Task to complete:
Which lines in the records below contain the word "systems"? Copy each one.

(Stored records)
::::

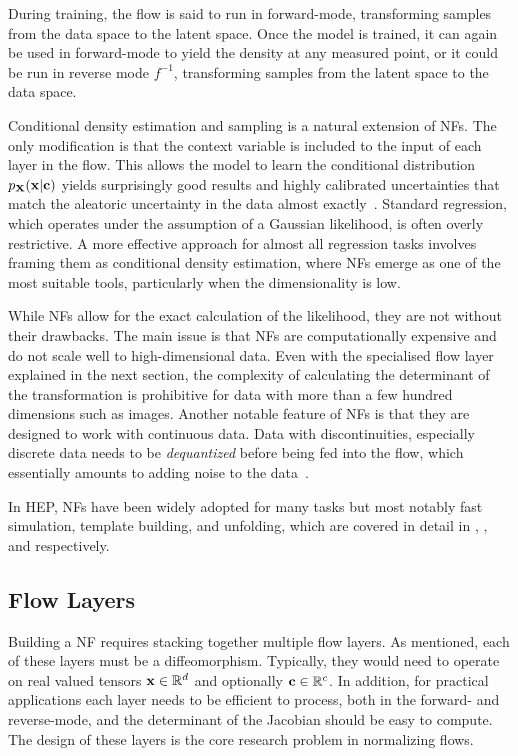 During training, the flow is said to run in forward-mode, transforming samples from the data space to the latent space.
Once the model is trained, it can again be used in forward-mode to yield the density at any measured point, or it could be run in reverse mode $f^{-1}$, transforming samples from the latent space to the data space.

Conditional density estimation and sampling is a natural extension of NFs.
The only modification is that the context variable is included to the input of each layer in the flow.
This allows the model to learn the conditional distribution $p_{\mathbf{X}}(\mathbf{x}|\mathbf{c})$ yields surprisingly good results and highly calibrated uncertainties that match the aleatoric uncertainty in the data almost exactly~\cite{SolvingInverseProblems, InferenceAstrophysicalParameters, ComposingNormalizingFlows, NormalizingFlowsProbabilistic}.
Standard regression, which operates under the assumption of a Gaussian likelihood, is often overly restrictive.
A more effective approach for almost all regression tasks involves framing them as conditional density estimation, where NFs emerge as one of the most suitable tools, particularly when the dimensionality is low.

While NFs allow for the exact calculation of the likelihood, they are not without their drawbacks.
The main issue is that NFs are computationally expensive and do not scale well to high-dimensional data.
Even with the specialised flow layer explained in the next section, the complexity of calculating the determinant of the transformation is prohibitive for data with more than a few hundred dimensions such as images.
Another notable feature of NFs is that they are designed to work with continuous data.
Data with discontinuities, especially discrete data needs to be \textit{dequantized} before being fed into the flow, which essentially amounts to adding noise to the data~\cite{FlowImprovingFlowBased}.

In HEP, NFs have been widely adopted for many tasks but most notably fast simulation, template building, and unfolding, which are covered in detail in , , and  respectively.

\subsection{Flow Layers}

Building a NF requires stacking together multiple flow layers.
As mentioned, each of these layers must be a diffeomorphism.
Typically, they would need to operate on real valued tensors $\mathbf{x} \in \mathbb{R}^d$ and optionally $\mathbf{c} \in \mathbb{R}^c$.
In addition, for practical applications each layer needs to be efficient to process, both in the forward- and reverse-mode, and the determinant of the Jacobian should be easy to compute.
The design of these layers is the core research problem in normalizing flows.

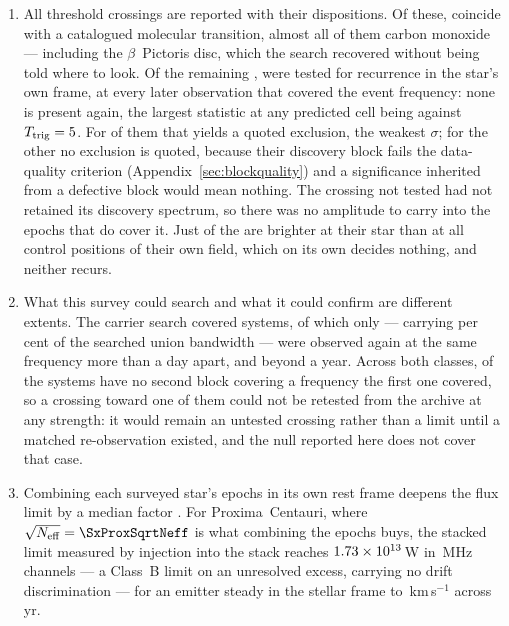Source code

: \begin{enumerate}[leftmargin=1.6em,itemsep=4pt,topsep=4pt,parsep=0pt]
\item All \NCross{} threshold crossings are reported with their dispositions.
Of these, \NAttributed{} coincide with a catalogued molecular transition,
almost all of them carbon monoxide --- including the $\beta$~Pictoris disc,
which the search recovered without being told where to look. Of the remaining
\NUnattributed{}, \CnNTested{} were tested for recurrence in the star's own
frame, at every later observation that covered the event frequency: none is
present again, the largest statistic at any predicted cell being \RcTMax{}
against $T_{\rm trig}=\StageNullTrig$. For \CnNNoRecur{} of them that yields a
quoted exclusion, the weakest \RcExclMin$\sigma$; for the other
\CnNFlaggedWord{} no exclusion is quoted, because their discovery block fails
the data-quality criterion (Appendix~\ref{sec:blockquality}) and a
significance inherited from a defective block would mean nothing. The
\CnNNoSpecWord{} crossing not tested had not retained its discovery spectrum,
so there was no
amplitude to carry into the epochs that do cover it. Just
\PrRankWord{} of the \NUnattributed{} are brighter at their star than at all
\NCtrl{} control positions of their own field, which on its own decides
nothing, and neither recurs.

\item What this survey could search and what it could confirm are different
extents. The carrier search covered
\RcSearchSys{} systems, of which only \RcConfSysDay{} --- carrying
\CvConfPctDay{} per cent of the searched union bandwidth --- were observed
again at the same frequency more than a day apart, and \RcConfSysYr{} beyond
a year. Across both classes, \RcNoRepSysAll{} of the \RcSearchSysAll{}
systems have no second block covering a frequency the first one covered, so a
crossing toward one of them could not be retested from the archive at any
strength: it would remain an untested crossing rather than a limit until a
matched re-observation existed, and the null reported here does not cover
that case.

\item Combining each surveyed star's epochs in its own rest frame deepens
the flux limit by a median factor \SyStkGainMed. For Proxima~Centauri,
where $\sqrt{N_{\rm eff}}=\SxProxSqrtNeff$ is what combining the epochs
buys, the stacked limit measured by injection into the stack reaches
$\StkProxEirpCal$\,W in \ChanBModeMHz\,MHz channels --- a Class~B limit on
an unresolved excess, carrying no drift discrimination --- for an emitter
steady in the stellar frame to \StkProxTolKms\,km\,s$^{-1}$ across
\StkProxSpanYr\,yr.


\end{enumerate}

::::

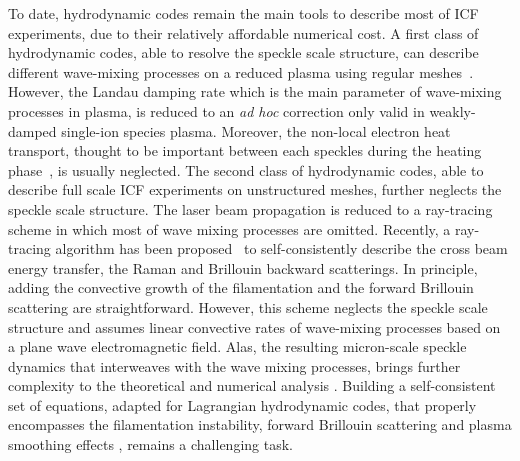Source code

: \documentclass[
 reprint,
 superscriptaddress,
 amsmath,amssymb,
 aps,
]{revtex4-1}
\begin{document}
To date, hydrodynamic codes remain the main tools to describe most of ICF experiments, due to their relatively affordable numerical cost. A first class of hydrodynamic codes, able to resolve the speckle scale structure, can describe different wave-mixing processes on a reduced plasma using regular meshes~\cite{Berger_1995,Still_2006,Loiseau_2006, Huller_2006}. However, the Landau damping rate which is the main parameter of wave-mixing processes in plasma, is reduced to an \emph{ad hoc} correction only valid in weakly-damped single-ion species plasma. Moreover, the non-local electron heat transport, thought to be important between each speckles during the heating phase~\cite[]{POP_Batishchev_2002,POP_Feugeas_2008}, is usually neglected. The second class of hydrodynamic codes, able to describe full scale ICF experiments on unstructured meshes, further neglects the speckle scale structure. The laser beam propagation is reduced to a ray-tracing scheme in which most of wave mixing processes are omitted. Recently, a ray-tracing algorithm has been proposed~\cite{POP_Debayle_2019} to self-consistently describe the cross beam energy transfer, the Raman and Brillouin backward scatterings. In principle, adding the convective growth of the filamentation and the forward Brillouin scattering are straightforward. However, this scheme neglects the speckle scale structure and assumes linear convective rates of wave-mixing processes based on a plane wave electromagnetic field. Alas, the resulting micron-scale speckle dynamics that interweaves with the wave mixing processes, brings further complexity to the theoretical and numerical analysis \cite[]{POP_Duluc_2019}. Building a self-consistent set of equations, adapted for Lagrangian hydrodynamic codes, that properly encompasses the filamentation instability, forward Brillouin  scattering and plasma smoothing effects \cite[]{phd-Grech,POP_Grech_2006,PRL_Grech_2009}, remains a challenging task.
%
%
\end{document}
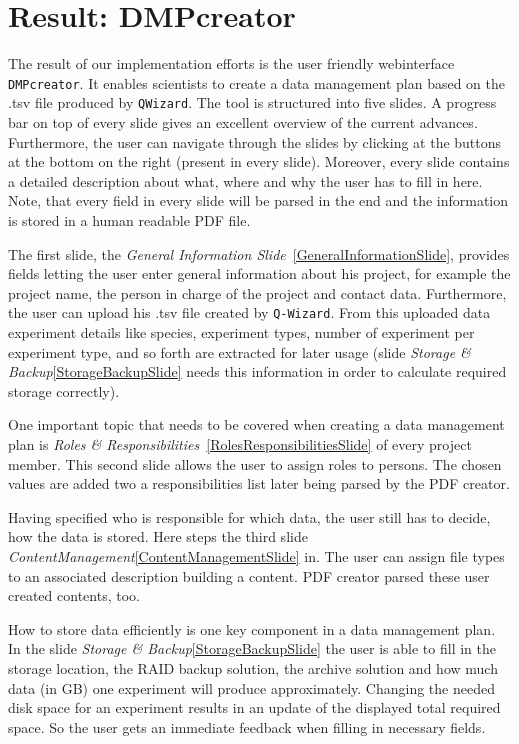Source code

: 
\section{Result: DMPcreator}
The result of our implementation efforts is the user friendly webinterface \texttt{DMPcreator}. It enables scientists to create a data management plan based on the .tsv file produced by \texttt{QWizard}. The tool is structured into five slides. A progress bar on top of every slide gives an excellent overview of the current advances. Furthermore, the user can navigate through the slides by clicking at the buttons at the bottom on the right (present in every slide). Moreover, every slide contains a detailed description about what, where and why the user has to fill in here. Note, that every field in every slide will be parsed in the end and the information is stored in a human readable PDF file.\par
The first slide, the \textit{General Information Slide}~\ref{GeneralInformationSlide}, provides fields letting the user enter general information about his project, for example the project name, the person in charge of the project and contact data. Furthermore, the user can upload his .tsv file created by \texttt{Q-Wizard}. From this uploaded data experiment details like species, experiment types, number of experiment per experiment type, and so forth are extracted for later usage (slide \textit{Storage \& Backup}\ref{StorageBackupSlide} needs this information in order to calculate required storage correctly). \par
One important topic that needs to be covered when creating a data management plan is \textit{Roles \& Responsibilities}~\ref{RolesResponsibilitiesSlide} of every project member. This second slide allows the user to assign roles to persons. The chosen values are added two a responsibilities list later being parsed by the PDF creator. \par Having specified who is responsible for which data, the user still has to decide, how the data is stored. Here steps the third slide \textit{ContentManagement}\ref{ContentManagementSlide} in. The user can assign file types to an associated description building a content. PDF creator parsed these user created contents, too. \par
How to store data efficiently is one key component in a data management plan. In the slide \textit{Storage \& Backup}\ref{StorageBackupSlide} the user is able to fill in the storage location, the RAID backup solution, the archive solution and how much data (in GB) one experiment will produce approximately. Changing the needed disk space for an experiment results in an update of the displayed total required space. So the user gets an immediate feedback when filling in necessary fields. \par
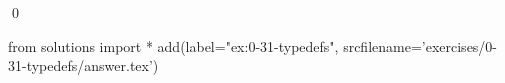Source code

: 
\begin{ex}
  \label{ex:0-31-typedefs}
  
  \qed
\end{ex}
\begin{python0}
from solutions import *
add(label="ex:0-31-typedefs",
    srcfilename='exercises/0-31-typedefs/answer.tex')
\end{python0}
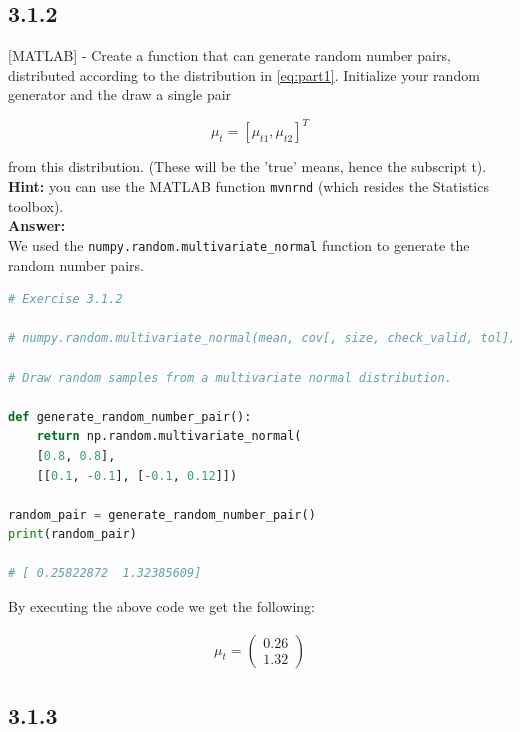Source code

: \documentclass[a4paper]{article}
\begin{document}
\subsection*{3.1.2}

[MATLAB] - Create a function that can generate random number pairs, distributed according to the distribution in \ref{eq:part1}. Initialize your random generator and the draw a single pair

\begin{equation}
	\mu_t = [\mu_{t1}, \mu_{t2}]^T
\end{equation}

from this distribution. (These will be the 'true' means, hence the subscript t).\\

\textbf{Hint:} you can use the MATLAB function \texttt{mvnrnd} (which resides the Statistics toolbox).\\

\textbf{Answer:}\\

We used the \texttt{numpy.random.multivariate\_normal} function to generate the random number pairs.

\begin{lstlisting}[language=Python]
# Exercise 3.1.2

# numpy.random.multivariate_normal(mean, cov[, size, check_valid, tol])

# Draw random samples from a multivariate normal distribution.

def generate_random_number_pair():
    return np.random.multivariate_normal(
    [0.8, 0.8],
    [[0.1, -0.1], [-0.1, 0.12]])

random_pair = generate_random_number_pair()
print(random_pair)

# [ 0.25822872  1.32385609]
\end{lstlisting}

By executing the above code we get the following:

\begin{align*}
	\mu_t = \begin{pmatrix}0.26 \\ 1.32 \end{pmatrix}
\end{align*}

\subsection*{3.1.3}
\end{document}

::::

Answer section:
\RcSearchSys{} systems, of which only \RcConfSysDay{} --- carrying
systems have no second block covering a frequency the first one covered, so a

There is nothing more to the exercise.